Scott,
I implemented a system exactly like this for the app in my signature below.
Basically the system stores metadata containing each view definition and the
joins between them. When someone needs to alter a view, say to remove a column,
a DROP CASCADE is performed then each view is recreated in turn *in the correct
order*. Everything's in a transaction, so a failure of recreation will roll
back to the original state. This can of course happen if for example a column
is deleted which other views use. This method is only used if the original
attempt fails due to dependency errors - some view updates can work just fine
anyway.
I can point you to the relevant code in GitHub if you're interested (it's Java).
Regards
Oliver Kohll
oli...@agilebase.co.uk / +44(0)7814 828608 / skype:okohll
www.agilebase.co.uk - software
www.gtwm.co.uk - company
On 24 Apr 2010, at 13:01, Scott Bailey arta...@comcast.net wrote:
Using views in Postgres can be a painful process.
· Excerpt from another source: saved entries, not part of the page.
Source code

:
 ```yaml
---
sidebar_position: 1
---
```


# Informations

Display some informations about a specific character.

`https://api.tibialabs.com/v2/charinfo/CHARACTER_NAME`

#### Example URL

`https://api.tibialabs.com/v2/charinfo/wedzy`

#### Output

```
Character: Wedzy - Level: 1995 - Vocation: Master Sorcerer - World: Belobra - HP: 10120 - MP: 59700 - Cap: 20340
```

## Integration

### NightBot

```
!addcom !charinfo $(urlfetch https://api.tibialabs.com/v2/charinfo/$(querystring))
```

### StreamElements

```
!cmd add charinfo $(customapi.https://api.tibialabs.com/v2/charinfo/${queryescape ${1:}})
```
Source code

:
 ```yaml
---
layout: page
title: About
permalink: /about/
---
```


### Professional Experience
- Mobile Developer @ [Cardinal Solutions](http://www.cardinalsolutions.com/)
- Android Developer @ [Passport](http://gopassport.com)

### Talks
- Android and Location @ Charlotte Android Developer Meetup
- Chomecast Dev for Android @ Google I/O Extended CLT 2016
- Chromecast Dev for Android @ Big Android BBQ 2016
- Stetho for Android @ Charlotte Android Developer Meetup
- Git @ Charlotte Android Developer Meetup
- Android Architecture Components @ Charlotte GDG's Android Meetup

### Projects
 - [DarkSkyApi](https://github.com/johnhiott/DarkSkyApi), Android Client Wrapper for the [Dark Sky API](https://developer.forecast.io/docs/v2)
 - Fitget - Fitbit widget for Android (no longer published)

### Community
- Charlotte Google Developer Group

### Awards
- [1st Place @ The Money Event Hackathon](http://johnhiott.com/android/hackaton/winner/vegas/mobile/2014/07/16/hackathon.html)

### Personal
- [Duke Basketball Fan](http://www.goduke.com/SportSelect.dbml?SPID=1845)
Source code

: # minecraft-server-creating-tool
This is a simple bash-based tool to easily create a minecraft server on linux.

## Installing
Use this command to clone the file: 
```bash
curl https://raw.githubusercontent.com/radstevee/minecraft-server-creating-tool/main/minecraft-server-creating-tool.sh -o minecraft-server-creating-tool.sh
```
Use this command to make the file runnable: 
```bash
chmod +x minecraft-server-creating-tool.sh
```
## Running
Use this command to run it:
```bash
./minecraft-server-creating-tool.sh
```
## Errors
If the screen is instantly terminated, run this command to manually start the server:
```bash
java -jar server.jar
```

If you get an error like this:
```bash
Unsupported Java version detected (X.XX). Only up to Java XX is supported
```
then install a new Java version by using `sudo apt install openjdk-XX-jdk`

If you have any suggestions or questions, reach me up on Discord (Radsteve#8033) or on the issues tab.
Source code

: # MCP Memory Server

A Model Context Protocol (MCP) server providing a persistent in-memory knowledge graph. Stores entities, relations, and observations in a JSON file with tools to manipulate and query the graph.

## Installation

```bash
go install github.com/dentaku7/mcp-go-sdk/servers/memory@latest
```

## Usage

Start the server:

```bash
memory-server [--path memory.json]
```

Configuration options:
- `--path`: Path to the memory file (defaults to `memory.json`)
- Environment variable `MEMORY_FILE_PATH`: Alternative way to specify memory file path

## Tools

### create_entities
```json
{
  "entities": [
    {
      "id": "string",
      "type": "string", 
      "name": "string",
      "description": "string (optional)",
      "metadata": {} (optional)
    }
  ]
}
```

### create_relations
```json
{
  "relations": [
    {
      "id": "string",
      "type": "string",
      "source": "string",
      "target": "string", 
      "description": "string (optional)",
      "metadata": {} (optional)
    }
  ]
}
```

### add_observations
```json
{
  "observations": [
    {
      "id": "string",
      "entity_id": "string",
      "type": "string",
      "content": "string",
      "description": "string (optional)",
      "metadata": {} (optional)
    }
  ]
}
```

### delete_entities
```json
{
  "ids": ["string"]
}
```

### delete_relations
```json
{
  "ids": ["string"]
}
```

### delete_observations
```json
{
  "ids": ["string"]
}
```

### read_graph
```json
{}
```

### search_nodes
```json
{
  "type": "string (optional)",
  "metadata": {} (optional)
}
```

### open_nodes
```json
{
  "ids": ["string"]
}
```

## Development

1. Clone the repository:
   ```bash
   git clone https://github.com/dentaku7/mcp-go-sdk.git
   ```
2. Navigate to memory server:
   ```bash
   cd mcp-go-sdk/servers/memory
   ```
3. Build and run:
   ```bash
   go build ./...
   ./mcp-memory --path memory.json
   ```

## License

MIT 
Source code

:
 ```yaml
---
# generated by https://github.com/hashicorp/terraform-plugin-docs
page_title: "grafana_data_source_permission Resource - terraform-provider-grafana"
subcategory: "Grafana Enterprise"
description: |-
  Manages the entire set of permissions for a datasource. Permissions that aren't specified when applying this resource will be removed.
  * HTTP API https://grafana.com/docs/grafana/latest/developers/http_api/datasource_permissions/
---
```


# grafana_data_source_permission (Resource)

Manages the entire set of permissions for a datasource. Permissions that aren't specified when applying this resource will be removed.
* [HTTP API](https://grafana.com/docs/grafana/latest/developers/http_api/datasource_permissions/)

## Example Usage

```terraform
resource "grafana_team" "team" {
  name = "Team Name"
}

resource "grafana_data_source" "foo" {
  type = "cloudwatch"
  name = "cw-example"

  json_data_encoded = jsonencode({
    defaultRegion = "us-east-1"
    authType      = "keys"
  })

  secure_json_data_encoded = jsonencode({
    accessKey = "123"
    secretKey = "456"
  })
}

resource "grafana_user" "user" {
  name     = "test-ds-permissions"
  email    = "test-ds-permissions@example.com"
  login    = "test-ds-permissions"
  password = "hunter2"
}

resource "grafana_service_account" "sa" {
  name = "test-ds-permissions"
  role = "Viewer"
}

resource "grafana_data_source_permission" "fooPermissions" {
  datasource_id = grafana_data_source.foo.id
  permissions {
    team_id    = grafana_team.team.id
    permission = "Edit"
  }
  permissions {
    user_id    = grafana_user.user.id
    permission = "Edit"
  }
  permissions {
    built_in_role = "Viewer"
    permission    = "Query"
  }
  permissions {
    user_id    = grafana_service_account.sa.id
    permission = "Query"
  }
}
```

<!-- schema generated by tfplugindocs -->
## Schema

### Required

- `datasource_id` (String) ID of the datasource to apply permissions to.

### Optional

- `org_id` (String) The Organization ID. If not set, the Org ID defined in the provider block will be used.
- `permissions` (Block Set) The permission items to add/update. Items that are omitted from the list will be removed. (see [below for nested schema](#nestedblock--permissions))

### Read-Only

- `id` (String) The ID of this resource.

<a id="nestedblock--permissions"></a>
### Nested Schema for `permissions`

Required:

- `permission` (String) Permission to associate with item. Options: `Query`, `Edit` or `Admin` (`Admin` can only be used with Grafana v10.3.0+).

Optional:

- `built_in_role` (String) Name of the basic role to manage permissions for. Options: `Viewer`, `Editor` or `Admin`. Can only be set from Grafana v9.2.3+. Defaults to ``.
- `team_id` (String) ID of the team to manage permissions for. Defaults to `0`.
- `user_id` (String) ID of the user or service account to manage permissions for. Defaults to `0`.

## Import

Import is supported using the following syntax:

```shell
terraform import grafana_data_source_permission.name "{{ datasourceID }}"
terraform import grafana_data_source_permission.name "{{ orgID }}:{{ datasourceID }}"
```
Changing a column in a base
table will require you to drop all views that depend on it, and all views
that depend on those views and so on.
My coworker was complaining this morning that he now has a bunch of queries
where a view is joined back on the original table to add a column that was
missing from the view. It was easier to do this than to drop the view and all
of it's dependencies and then find all the source code and rebuild all of the
views in the correct order.
So my thought was to create an invalid objects table to store the source and
dependencies (and possibly permissions) when a DDL change invalidates a view
or a function. And later you can call a procedure that (tries to) rebuild
those invalid objects.
My initial plan of attack is to just create a function that stores the
information required to rebuild the dependencies before dropping them.
Something like:
store_and_drop('my_view_name')
I'm thinking that ultimately it would be nice if postgres could do this
automatically. Maybe:
DROP my_view_name CASCADE WITH RESTORE
So before I begin, has anyone already done this? And does anyone have any
advice as to how it may best be done?